Diabetic Retinopathy: 2-Year Screening Interval May Be Okay

Miriam E. Tucker

February 08, 2019

People with diabetes who have minimal or no retinopathy at initial screening are unlikely to progress to the point of requiring retinopathy treatment within 2 years, but the question of optimal screening intervals is still open, new research and commentary suggest. 

Results from a retrospective analysis of data from the large Kaiser Permanente Southern California Eye Monitoring Center population were published online February 7 in JAMA Ophthalmology by researchers from the center, led by Bobeck S. Modjtahedi, MD.

Among nearly 80,000 patients with diabetes who had minimal or no diabetic retinopathy at baseline screening, fewer than 25 individuals required any diabetic retinopathy-related treatment over 2 years.

The American Academy of Ophthalmology recommends a minimum of yearly screening examinations, with shorter intervals for patients with increasing diabetic retinopathy severity.

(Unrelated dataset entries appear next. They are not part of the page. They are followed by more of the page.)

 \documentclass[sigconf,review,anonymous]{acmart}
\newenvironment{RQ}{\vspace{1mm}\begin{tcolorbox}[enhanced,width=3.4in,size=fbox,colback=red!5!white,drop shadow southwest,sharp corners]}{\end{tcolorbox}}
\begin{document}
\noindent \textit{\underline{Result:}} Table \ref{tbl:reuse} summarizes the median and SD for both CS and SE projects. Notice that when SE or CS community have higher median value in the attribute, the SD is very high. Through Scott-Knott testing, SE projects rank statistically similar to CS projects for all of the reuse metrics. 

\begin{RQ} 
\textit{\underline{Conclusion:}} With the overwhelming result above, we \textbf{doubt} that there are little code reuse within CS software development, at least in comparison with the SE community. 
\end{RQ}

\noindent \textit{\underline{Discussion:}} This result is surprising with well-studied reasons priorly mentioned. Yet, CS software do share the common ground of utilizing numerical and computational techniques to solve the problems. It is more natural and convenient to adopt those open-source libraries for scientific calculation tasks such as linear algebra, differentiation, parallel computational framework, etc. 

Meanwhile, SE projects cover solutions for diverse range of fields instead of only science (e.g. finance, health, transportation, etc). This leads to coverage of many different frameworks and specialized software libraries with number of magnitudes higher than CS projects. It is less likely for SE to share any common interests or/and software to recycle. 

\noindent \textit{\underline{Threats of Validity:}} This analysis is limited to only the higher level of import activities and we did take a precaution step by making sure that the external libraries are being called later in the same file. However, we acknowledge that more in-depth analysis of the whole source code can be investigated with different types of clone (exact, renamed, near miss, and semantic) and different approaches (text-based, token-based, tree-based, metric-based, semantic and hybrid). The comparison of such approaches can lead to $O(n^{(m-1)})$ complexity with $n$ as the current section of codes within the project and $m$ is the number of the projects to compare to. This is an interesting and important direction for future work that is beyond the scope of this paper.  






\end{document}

The American Diabetes Association says that 2-year intervals "may be considered" for those with no retinopathy at baseline, but advises annual exams for any degree of baseline retinopathy.

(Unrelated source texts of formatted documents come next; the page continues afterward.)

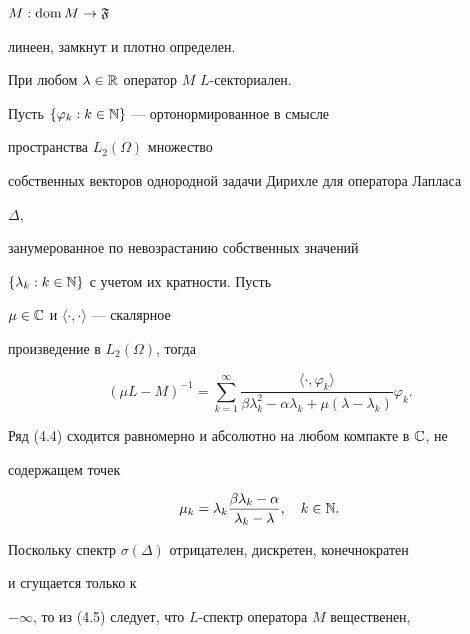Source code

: $M:\dom M\to \frak F$ 


линеен, замкнут и плотно определен. 


 


\begin{lemm} При любом $\lambda\in\Bbb R$ оператор $M$ $L$-секториален. 


\end{lemm} 


 


\begin{pf} Пусть $\{\varphi_k:k\in\Bbb N\}$ --- ортонормированное в смысле 


пространства $L_2(\Omega)$ множество 


собственных векторов однородной задачи Дирихле для оператора Лапласа 


$\Delta$, 


занумерованное по невозрастанию собственных значений 


$\{\lambda_k:k\in \Bbb N\}$ с учетом их кратности. Пусть 


$\mu\in\Bbb C$ и $\langle\cdot,\cdot\rangle$ --- скалярное 


произведение в $L_2(\Omega)$, тогда 


\begin{equation} 


(\mu L-M)^{-1}=\sum^\infty_{k=1} 


\frac{\langle\cdot,\varphi_k\rangle} 


{\beta\lambda^2_k-\alpha\lambda_k+\mu(\lambda-\lambda_k)}\varphi_k. 


\end{equation} 


Ряд (4.4) сходится равномерно и абсолютно на любом компакте в $\Bbb C$, не 


содержащем точек 


\begin{equation} 


\mu_k=\lambda_k\frac{\beta\lambda_k-\alpha} 


{\lambda_k-\lambda},\quad k\in\Bbb N. 


\end{equation} 


Поскольку спектр $\sigma(\Delta)$ отрицателен, дискретен, конечнократен 


и сгущается только к 


$-\infty$, то из (4.5) следует, что $L$-спектр оператора $M$ вещественен, 



\end{pf}
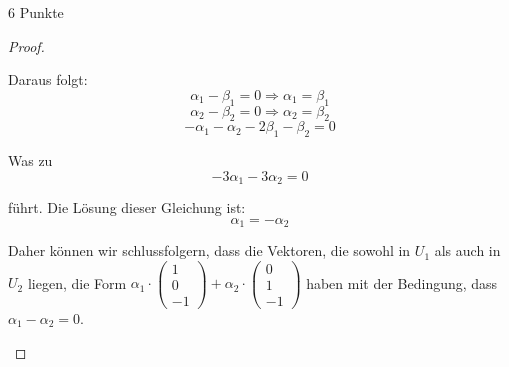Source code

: \documentclass{problemset}
\begin{document}
\begin{problem}{6 Punkte}
\begin{proof}
\begin{enumerate}
              Daraus folgt:
              \[
                  \alpha_1 - \beta_1 = 0 \Rightarrow \alpha_1 = \beta_1
              \]
              \[
                  \alpha_2 - \beta_2 = 0 \Rightarrow \alpha_2 = \beta_2
              \]
              \[
                  -\alpha_1 - \alpha_2 - 2\beta_1 - \beta_2 = 0
              \]

              Was zu
              \[
                  -3\alpha_1 -3\alpha_2 = 0
              \]

              führt. Die Lösung dieser Gleichung ist:
              \[
                  \alpha_1 = -\alpha_2
              \]

              Daher können wir schlussfolgern, dass die Vektoren, die sowohl in
              \(U_1\) als auch in \(U_2\) liegen, die Form \(\alpha_1 \cdot \begin{pmatrix}
                  1 \\
                  0 \\
                  -1
              \end{pmatrix} + \alpha_2 \cdot \begin{pmatrix}
                  0 \\
                  1 \\
                  -1
              \end{pmatrix}\) haben mit der Bedingung, dass \(\alpha_1 - \alpha_2 = 0\).
    \end{enumerate}
\end{proof}
\end{problem}
\end{document}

"The findings suggest that extending follow-up examinations for patients with minimal or no baseline diabetic retinopathy may be warranted because most may not need retinal intervention within 2 years of initial evaluation, provided this extension does not lead to worse follow-up in later years," Modjtahedi and colleagues write.

But the possibility of losing patients to future follow-up is one of several issues raised by Peter van Wijngaarden, PhD, Centre for Eye Research Australia, East Melbourne, and colleagues in an accompanying editorial.

"There is likely to be a tipping point at which compliance with screening falls off as screening intervals extend because longer intervals may minimize perceived risk and thus patient engagement," Wijngaarden and colleagues write.

The broader healthcare context is key, the editorialists note. "If a diabetic retinopathy screening program is embedded in the health system, longer intervals are less likely to result in loss of participation. Experience in health systems where screening is ad hoc, such as in Australia, suggests that compliance with biennial screening is suboptimal."

Overall, Wijngaarden and colleagues say that the new study is "noteworthy because it adds to a growing body of evidence that suggests that extending screening intervals to 2 years for those with no or minimal diabetic retinopathy at baseline may be safe and appropriate," but nonetheless "in isolation, it does not provide sufficient evidence to support the case for biennial screening."

Without Retinopathy at Baseline, Few Need Treatment Within 2 Years

The study population included 69,634 patients without retinopathy and 9811 with minimal retinopathy at baseline screening, all of whom had 2-year follow-up data available.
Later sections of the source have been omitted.